##### DATA UNDER STUDY #####

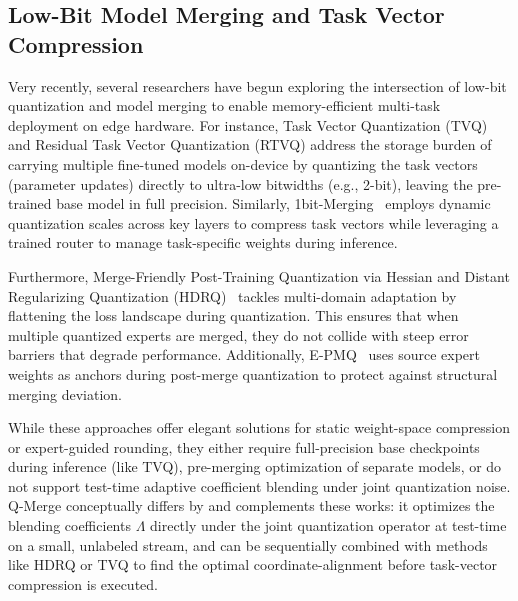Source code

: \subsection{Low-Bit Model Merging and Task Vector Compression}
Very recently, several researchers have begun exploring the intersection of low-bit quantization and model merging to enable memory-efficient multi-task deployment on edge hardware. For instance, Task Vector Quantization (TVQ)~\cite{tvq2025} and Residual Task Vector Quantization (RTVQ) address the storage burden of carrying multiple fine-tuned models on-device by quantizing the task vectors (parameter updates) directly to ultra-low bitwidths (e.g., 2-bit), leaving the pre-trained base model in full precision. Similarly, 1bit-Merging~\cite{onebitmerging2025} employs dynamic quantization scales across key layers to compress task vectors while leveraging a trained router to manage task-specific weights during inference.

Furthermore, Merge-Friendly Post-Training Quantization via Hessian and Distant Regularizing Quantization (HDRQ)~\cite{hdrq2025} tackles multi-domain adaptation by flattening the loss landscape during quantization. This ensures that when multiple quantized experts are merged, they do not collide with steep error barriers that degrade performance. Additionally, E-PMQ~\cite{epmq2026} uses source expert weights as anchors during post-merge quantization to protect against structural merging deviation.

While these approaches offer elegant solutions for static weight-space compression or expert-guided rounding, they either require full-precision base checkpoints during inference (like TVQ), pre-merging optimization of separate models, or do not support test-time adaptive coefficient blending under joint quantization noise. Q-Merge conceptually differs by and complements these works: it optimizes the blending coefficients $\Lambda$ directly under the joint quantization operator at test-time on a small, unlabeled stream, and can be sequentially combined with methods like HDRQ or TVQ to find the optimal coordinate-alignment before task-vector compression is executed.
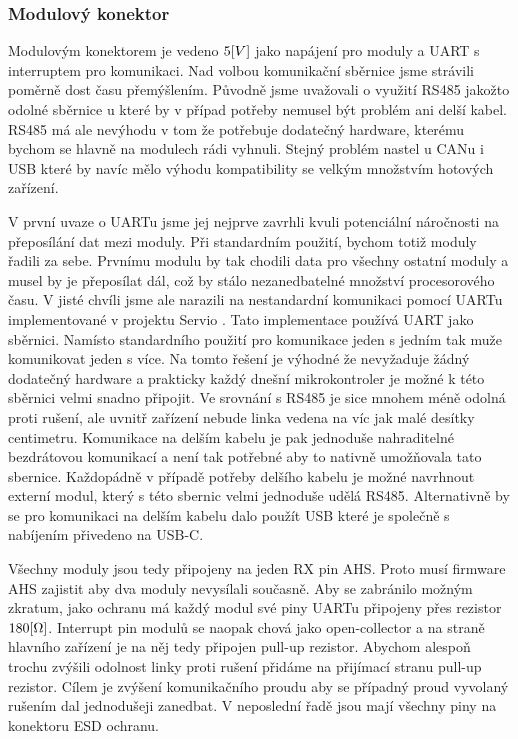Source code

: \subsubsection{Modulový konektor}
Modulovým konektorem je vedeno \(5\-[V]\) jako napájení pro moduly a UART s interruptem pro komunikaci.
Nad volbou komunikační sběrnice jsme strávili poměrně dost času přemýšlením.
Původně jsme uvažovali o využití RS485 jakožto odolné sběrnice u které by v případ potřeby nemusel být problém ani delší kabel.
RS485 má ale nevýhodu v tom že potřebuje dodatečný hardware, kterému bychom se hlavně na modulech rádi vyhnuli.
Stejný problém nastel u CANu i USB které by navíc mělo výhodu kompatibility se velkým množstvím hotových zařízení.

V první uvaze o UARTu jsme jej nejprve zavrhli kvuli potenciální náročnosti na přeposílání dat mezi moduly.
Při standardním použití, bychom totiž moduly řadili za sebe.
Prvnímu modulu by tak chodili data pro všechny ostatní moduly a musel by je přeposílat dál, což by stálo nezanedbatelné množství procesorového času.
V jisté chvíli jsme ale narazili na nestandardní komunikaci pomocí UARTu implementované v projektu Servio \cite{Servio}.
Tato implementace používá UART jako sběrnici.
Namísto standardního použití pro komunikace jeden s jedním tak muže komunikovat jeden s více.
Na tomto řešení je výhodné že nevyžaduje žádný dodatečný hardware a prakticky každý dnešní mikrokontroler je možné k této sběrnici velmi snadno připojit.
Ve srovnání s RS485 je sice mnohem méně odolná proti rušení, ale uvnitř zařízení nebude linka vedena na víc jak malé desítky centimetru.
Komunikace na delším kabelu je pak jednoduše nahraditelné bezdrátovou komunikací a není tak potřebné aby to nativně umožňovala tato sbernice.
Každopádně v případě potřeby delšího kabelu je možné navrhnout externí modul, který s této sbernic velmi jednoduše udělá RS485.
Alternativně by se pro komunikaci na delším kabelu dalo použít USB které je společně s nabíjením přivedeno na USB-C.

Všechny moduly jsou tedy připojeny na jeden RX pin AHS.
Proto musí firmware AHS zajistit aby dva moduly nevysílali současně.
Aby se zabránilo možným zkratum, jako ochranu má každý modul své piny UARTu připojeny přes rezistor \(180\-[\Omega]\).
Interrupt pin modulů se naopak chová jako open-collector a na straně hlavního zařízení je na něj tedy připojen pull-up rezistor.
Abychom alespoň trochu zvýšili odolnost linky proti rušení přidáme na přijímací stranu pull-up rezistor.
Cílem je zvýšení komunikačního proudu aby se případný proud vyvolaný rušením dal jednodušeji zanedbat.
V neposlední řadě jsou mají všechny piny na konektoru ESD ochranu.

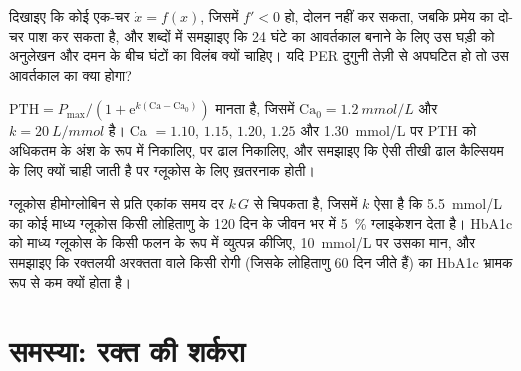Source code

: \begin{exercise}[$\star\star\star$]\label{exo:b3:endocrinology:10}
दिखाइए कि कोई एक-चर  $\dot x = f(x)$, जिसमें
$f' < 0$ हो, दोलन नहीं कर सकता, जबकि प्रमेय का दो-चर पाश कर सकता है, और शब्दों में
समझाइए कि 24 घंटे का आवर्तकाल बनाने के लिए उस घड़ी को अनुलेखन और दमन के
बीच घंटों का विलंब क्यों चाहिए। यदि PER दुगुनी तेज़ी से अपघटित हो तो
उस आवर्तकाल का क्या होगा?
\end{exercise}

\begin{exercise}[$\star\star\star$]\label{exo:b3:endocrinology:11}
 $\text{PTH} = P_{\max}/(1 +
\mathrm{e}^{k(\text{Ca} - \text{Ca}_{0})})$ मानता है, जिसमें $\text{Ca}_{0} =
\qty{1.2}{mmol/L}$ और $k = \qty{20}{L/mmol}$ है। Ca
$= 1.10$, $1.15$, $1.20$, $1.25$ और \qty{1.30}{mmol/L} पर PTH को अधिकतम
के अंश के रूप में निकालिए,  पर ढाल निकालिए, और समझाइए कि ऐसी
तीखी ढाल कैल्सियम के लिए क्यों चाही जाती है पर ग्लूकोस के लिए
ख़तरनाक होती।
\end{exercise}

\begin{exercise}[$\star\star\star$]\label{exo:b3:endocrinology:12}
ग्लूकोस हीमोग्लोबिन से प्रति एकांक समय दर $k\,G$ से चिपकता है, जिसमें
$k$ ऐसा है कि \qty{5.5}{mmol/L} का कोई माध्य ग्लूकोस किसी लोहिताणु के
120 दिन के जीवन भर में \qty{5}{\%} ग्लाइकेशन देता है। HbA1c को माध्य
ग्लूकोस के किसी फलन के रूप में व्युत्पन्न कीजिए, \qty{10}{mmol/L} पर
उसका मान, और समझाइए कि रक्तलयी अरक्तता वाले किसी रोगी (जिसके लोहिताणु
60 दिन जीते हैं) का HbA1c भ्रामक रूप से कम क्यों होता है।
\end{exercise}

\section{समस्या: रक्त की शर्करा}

#####

**TASK DETAILS**
Examine the records above and give the number of lines in which the string "multi" appears, with no other words.

**SOLUTION TO THE PROBLEM**
2